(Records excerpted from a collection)
....................

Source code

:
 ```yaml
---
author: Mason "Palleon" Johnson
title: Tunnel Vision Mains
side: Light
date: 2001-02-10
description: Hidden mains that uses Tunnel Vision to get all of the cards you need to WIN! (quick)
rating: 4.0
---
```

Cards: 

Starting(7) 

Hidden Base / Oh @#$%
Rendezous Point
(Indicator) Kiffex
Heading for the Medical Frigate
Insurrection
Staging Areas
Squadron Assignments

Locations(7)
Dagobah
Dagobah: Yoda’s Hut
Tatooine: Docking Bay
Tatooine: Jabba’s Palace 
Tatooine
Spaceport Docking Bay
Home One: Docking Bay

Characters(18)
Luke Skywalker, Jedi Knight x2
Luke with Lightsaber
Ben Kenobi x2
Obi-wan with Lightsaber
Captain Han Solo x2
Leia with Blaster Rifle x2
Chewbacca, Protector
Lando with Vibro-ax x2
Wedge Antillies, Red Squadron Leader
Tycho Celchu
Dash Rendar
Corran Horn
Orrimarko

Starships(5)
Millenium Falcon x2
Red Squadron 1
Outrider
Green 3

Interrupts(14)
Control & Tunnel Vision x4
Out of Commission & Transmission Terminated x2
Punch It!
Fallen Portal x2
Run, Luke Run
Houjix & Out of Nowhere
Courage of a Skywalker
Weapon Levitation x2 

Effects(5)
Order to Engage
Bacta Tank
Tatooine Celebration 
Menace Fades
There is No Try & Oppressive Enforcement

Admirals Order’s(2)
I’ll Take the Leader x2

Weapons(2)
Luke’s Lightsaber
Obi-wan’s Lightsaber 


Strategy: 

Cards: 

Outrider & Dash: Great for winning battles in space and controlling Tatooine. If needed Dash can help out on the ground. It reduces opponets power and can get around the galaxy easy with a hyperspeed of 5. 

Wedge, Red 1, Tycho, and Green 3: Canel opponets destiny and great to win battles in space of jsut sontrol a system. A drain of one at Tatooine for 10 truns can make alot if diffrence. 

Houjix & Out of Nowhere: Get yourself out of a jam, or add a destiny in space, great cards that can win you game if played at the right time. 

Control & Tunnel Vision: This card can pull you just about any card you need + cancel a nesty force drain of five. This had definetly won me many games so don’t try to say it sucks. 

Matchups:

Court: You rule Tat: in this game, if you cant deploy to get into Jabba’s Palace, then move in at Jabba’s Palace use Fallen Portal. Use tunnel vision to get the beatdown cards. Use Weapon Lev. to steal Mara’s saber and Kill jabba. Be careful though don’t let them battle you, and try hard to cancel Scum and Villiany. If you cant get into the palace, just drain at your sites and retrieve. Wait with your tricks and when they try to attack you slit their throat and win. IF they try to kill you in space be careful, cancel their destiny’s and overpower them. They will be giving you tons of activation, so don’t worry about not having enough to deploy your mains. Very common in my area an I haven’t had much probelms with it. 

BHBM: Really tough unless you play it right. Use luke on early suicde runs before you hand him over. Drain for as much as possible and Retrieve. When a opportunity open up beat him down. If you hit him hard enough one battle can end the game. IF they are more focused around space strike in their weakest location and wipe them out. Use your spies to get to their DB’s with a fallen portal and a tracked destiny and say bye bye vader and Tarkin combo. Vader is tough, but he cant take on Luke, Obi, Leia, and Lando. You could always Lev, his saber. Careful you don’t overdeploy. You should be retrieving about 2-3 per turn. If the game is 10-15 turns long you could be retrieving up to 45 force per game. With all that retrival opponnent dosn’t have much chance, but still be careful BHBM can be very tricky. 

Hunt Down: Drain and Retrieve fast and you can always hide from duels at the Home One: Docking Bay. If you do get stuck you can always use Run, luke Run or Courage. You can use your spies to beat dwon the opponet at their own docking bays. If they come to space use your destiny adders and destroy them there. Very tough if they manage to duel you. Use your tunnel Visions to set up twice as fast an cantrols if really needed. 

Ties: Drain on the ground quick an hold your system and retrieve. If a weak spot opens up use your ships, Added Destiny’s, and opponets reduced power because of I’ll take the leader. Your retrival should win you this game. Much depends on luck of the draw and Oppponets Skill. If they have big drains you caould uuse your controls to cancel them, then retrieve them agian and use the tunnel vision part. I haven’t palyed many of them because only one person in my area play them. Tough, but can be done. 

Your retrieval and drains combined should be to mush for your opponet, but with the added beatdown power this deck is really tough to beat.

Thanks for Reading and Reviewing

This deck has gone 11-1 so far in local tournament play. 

....................

§ THE TASK
Could you restate the records above word for word?

§ YOUR SOLUTION
Source code

:
 ```yaml
---
author: Mason "Palleon" Johnson
title: Tunnel Vision Mains
side: Light
date: 2001-02-10
description: Hidden mains that uses Tunnel Vision to get all of the cards you need to WIN! (quick)
rating: 4.0
---
```

Cards: 

Starting(7) 

Hidden Base / Oh @#$%
Rendezous Point
(Indicator) Kiffex
Heading for the Medical Frigate
Insurrection
Staging Areas
Squadron Assignments

Locations(7)
Dagobah
Dagobah: Yoda’s Hut
Tatooine: Docking Bay
Tatooine: Jabba’s Palace 
Tatooine
Spaceport Docking Bay
Home One: Docking Bay

Characters(18)
Luke Skywalker, Jedi Knight x2
Luke with Lightsaber
Ben Kenobi x2
Obi-wan with Lightsaber
Captain Han Solo x2
Leia with Blaster Rifle x2
Chewbacca, Protector
Lando with Vibro-ax x2
Wedge Antillies, Red Squadron Leader
Tycho Celchu
Dash Rendar
Corran Horn
Orrimarko

Starships(5)
Millenium Falcon x2
Red Squadron 1
Outrider
Green 3

Interrupts(14)
Control & Tunnel Vision x4
Out of Commission & Transmission Terminated x2
Punch It!
Fallen Portal x2
Run, Luke Run
Houjix & Out of Nowhere
Courage of a Skywalker
Weapon Levitation x2 

Effects(5)
Order to Engage
Bacta Tank
Tatooine Celebration 
Menace Fades
There is No Try & Oppressive Enforcement

Admirals Order’s(2)
I’ll Take the Leader x2

Weapons(2)
Luke’s Lightsaber
Obi-wan’s Lightsaber 


Strategy: 

Cards: 

Outrider & Dash: Great for winning battles in space and controlling Tatooine. If needed Dash can help out on the ground. It reduces opponets power and can get around the galaxy easy with a hyperspeed of 5. 

Wedge, Red 1, Tycho, and Green 3: Canel opponets destiny and great to win battles in space of jsut sontrol a system. A drain of one at Tatooine for 10 truns can make alot if diffrence. 

Houjix & Out of Nowhere: Get yourself out of a jam, or add a destiny in space, great cards that can win you game if played at the right time. 

Control & Tunnel Vision: This card can pull you just about any card you need + cancel a nesty force drain of five. This had definetly won me many games so don’t try to say it sucks. 

Matchups:

Court: You rule Tat: in this game, if you cant deploy to get into Jabba’s Palace, then move in at Jabba’s Palace use Fallen Portal. Use tunnel vision to get the beatdown cards. Use Weapon Lev. to steal Mara’s saber and Kill jabba. Be careful though don’t let them battle you, and try hard to cancel Scum and Villiany. If you cant get into the palace, just drain at your sites and retrieve. Wait with your tricks and when they try to attack you slit their throat and win. IF they try to kill you in space be careful, cancel their destiny’s and overpower them. They will be giving you tons of activation, so don’t worry about not having enough to deploy your mains. Very common in my area an I haven’t had much probelms with it. 

BHBM: Really tough unless you play it right. Use luke on early suicde runs before you hand him over. Drain for as much as possible and Retrieve. When a opportunity open up beat him down. If you hit him hard enough one battle can end the game. IF they are more focused around space strike in their weakest location and wipe them out. Use your spies to get to their DB’s with a fallen portal and a tracked destiny and say bye bye vader and Tarkin combo. Vader is tough, but he cant take on Luke, Obi, Leia, and Lando. You could always Lev, his saber. Careful you don’t overdeploy. You should be retrieving about 2-3 per turn. If the game is 10-15 turns long you could be retrieving up to 45 force per game. With all that retrival opponnent dosn’t have much chance, but still be careful BHBM can be very tricky. 

Hunt Down: Drain and Retrieve fast and you can always hide from duels at the Home One: Docking Bay. If you do get stuck you can always use Run, luke Run or Courage. You can use your spies to beat dwon the opponet at their own docking bays. If they come to space use your destiny adders and destroy them there. Very tough if they manage to duel you. Use your tunnel Visions to set up twice as fast an cantrols if really needed. 

Ties: Drain on the ground quick an hold your system and retrieve. If a weak spot opens up use your ships, Added Destiny’s, and opponets reduced power because of I’ll take the leader. Your retrival should win you this game. Much depends on luck of the draw and Oppponets Skill. If they have big drains you caould uuse your controls to cancel them, then retrieve them agian and use the tunnel vision part. I haven’t palyed many of them because only one person in my area play them. Tough, but can be done. 

Your retrieval and drains combined should be to mush for your opponet, but with the added beatdown power this deck is really tough to beat.

Thanks for Reading and Reviewing

This deck has gone 11-1 so far in local tournament play. 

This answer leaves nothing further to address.